A Belgian security firm decided that potential customers would be put off if their security systems were installed by Moroccan employees, and so made it clear in its advertising that it would not employ Moroccans. The Belgian Equal Treatment Body issued legal proceedings against the employer on the basis of discriminatory recruitment practices. The local court found that there could be no finding of discrimination because no job applicant had actually suffered any detriment. The equal treatment body appealed and the matter was referred to the ECJ on the interpretation of the EC Race Discrimination Directive.
The UK and Irish governments, which intervened in the case, also argued that the absence of an identifiable claimant meant that an equal treatment body could not bring a discrimination claim. The Equality and Human Rights Commission (EHRC) is the equivalent organisation to the Belgian Equal Treatment Body and it can only bring proceedings in respect of discriminatory practices. This power therefore only covers indirect discrimination.

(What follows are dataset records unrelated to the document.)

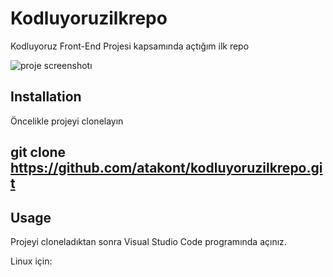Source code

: # Kodluyoruzilkrepo

Kodluyoruz Front-End Projesi kapsamında açtığım ilk repo

![proje screenshotı](https://postimg.cc/kDL1kLq3)

## Installation

Öncelikle projeyi clonelayın

git clone https://github.com/atakont/kodluyoruzilkrepo.git
---



## Usage

Projeyi cloneladıktan sonra Visual Studio Code programında açınız.

Linux için:
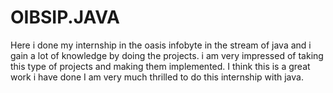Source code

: # OIBSIP.JAVA
Here i done my internship in the oasis infobyte in the stream of java and i gain a lot of knowledge by doing the projects.
i am very impressed of taking this type of projects and making them implemented.
I think this is a great work i have done 
I am very much thrilled to do this internship with java.
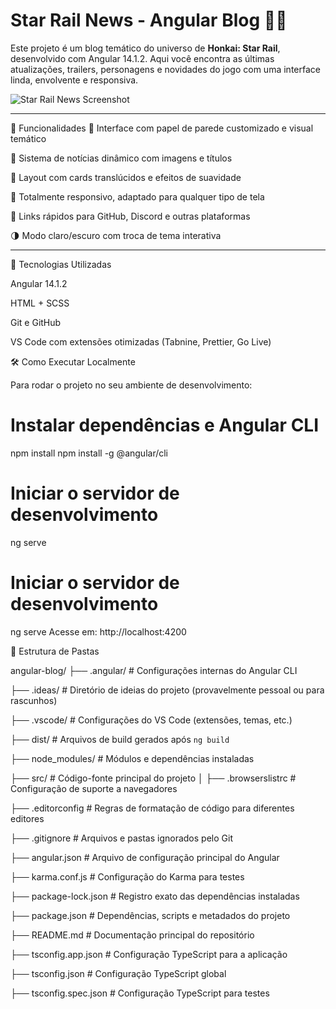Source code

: # Star Rail News - Angular Blog 🚀🌌

Este projeto é um blog temático do universo de **Honkai: Star Rail**, desenvolvido com Angular 14.1.2. Aqui você encontra as últimas atualizações, trailers, personagens e novidades do jogo com uma interface linda, envolvente e responsiva.

![[Star Rail News Screenshot](src/assets/screenshot.png)](https://64.media.tumblr.com/47a28633a6b1a5be4dee762eeba993c2/ea215525f05066d4-2d/s2048x3072/6125114489df85644feecebf132c3e3fa09e7050.png)

---

🌠 Funcionalidades
🎨 Interface com papel de parede customizado e visual temático

📰 Sistema de notícias dinâmico com imagens e títulos

💎 Layout com cards translúcidos e efeitos de suavidade

📱 Totalmente responsivo, adaptado para qualquer tipo de tela

🔗 Links rápidos para GitHub, Discord e outras plataformas

🌗 Modo claro/escuro com troca de tema interativa

---

🧪 Tecnologias Utilizadas

Angular 14.1.2

HTML + SCSS

Git e GitHub

VS Code com extensões otimizadas (Tabnine, Prettier, Go Live)



🛠️ Como Executar Localmente

Para rodar o projeto no seu ambiente de desenvolvimento:

# Instalar dependências e Angular CLI
npm install
npm install -g @angular/cli

# Iniciar o servidor de desenvolvimento
ng serve


# Iniciar o servidor de desenvolvimento
ng serve
Acesse em: http://localhost:4200

📁 Estrutura de Pastas

angular-blog/
├── .angular/                # Configurações internas do Angular CLI

├── .ideas/                  # Diretório de ideias do projeto (provavelmente pessoal ou para rascunhos)

├── .vscode/                 # Configurações do VS Code (extensões, temas, etc.)

├── dist/                    # Arquivos de build gerados após `ng build`

├── node_modules/            # Módulos e dependências instaladas

├── src/                     # Código-fonte principal do projeto
│
├── .browserslistrc          # Configuração de suporte a navegadores

├── .editorconfig            # Regras de formatação de código para diferentes editores

├── .gitignore               # Arquivos e pastas ignorados pelo Git

├── angular.json             # Arquivo de configuração principal do Angular

├── karma.conf.js            # Configuração do Karma para testes

├── package-lock.json        # Registro exato das dependências instaladas

├── package.json             # Dependências, scripts e metadados do projeto

├── README.md                # Documentação principal do repositório

├── tsconfig.app.json        # Configuração TypeScript para a aplicação

├── tsconfig.json            # Configuração TypeScript global

├── tsconfig.spec.json       # Configuração TypeScript para testes



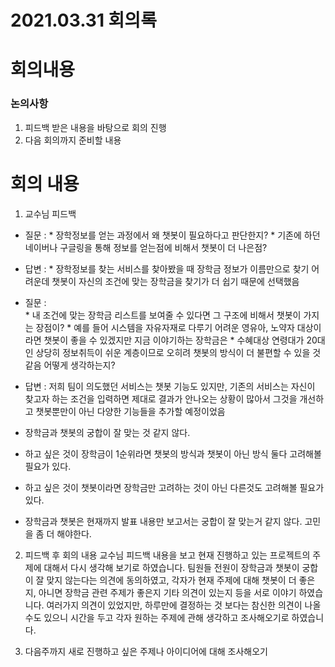 # 2021.03.31 회의록



# 회의내용

### 논의사항

1. 피드백 받은 내용을 바탕으로 회의 진행
2. 다음 회의까지 준비할 내용


# 회의 내용

1. 교수님 피드백
- 질문 : 
      * 장학정보를 얻는 과정에서 왜 챗봇이 필요하다고 판단한지?
      * 기존에 하던 네이버나 구글링을 통해 정보를 얻는점에 비해서 챗봇이 더 나은점?
- 답변 : 
      * 장학정보를 찾는 서비스를 찾아봤을 때 장학금 정보가 이름만으로 찾기 어려운데 챗봇이 자신의 조건에 맞는 장학금을 찾기가 더 쉽기 때문에 선택했음
- 질문 :  
      * 내 조건에 맞는 장학금 리스트를 보여줄 수 있다면 그 구조에 비해서 챗봇이 가지는 장점이?
      * 예를 들어 시스템을 자유자재로 다루기 어려운 영유아, 노약자 대상이라면 챗봇이 좋을 수 있겠지만 지금 이야기하는 장학금은
      * 수혜대상 연령대가 20대인 상당히 정보취득이 쉬운 계층이므로 오히려 챗봇의 방식이 더 불편할 수 있을 것 같음 어떻게 생각하는지?

- 답변 : 저희 팀이 의도했던 서비스는 챗봇 기능도 있지만, 기존의 서비스는 자신이 찾고자 하는 조건을 입력하면 제대로 결과가 안나오는 상황이 많아서 그것을 개선하고 챗봇뿐만이 아닌 다양한 기능들을 추가할 예정이었음
   
- 장학금과 챗봇의 궁합이 잘 맞는 것 같지 않다.
- 하고 싶은 것이 장학금이 1순위라면 챗봇의 방식과 챗봇이 아닌 방식 둘다 고려해볼 필요가 있다.
- 하고 싶은 것이 챗봇이라면 장학금만 고려하는 것이 아닌 다른것도 고려해볼 필요가 있다.
- 장학금과 챗봇은 현재까지 발표 내용만 보고서는 궁합이 잘 맞는거 같지 않다. 고민을 좀 더 해야한다.

2. 피드백 후 회의 내용
교수님 피드백 내용을 보고 현재 진행하고 있는 프로젝트의 주제에 대해서 다시 생각해 보기로 하였습니다.
팀원들 전원이 장학금과 챗봇이 궁합이 잘 맞지 않는다는 의견에 동의하였고, 각자가 현재 주제에 대해 챗봇이 더 좋은지, 아니면 장학금 관련 주제가 좋은지 기타 의견이 있는지 등을 서로 이야기 하였습니다. 여러가지 의견이 있었지만, 하루만에 결정하는 것 보다는 참신한 의견이 나올수도 있으니 시간을 두고 각자 원하는 주제에 관해 생각하고 조사해오기로 하였습니다.


3. 다음주까지 새로 진행하고 싶은 주제나 아이디어에 대해 조사해오기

The ECJ decided that a public statement that certain people would not be hired because of their racial or ethnic origin could constitute direct discrimination, as it would dissuade applicants from applying for a job. The ECJ did go on to state, however, that it was up to member states to determine whether to allow such claims to be brought by equal treatment bodies, in the absence of an identifiable victim.
It therefore appears for now that a case of this nature could not be brought in the UK.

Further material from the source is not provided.